# [ABOUT THIS TASK]
Every entry should be given again exactly, with nothing dropped.

SOURCE DATA Start Marker

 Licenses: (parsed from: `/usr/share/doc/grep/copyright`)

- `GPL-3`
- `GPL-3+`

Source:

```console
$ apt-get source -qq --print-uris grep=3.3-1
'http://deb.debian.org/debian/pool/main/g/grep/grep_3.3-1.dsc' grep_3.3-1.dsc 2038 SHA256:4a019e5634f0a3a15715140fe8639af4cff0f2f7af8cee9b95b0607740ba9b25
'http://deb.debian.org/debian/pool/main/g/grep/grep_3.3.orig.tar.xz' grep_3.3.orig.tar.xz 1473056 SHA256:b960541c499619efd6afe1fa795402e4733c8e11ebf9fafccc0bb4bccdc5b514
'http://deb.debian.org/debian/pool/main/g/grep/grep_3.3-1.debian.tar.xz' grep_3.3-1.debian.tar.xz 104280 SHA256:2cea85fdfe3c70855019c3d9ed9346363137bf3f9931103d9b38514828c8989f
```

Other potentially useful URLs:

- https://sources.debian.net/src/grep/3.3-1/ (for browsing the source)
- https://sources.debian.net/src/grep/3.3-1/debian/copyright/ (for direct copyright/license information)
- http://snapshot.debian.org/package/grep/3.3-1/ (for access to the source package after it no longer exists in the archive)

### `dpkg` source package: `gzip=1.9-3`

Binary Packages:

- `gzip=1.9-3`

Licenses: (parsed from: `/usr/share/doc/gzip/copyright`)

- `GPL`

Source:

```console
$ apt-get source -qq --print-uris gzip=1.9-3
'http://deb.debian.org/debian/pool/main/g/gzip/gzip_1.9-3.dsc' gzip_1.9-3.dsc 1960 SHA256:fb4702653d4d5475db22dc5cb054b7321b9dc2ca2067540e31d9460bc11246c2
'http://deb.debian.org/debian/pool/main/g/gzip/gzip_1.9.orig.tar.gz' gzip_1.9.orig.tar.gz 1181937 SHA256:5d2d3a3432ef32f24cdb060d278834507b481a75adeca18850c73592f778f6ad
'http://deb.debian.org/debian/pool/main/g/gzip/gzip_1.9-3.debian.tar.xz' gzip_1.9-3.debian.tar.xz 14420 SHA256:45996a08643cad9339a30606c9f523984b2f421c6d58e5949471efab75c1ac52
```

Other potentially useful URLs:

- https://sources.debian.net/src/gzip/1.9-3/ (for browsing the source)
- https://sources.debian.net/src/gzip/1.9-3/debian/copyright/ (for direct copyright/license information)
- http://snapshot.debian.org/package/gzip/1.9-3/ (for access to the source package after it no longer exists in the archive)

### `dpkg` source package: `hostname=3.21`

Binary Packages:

SOURCE DATA End Marker

# [EXERCISE SOLUTION]
 Licenses: (parsed from: `/usr/share/doc/grep/copyright`)

- `GPL-3`
- `GPL-3+`

Source:

```console
$ apt-get source -qq --print-uris grep=3.3-1
'http://deb.debian.org/debian/pool/main/g/grep/grep_3.3-1.dsc' grep_3.3-1.dsc 2038 SHA256:4a019e5634f0a3a15715140fe8639af4cff0f2f7af8cee9b95b0607740ba9b25
'http://deb.debian.org/debian/pool/main/g/grep/grep_3.3.orig.tar.xz' grep_3.3.orig.tar.xz 1473056 SHA256:b960541c499619efd6afe1fa795402e4733c8e11ebf9fafccc0bb4bccdc5b514
'http://deb.debian.org/debian/pool/main/g/grep/grep_3.3-1.debian.tar.xz' grep_3.3-1.debian.tar.xz 104280 SHA256:2cea85fdfe3c70855019c3d9ed9346363137bf3f9931103d9b38514828c8989f
```

Other potentially useful URLs:

- https://sources.debian.net/src/grep/3.3-1/ (for browsing the source)
- https://sources.debian.net/src/grep/3.3-1/debian/copyright/ (for direct copyright/license information)
- http://snapshot.debian.org/package/grep/3.3-1/ (for access to the source package after it no longer exists in the archive)

### `dpkg` source package: `gzip=1.9-3`

Binary Packages:

- `gzip=1.9-3`

Licenses: (parsed from: `/usr/share/doc/gzip/copyright`)

- `GPL`

Source:

```console
$ apt-get source -qq --print-uris gzip=1.9-3
'http://deb.debian.org/debian/pool/main/g/gzip/gzip_1.9-3.dsc' gzip_1.9-3.dsc 1960 SHA256:fb4702653d4d5475db22dc5cb054b7321b9dc2ca2067540e31d9460bc11246c2
'http://deb.debian.org/debian/pool/main/g/gzip/gzip_1.9.orig.tar.gz' gzip_1.9.orig.tar.gz 1181937 SHA256:5d2d3a3432ef32f24cdb060d278834507b481a75adeca18850c73592f778f6ad
'http://deb.debian.org/debian/pool/main/g/gzip/gzip_1.9-3.debian.tar.xz' gzip_1.9-3.debian.tar.xz 14420 SHA256:45996a08643cad9339a30606c9f523984b2f421c6d58e5949471efab75c1ac52
```

Other potentially useful URLs:

- https://sources.debian.net/src/gzip/1.9-3/ (for browsing the source)
- https://sources.debian.net/src/gzip/1.9-3/debian/copyright/ (for direct copyright/license information)
- http://snapshot.debian.org/package/gzip/1.9-3/ (for access to the source package after it no longer exists in the archive)

### `dpkg` source package: `hostname=3.21`

Binary Packages:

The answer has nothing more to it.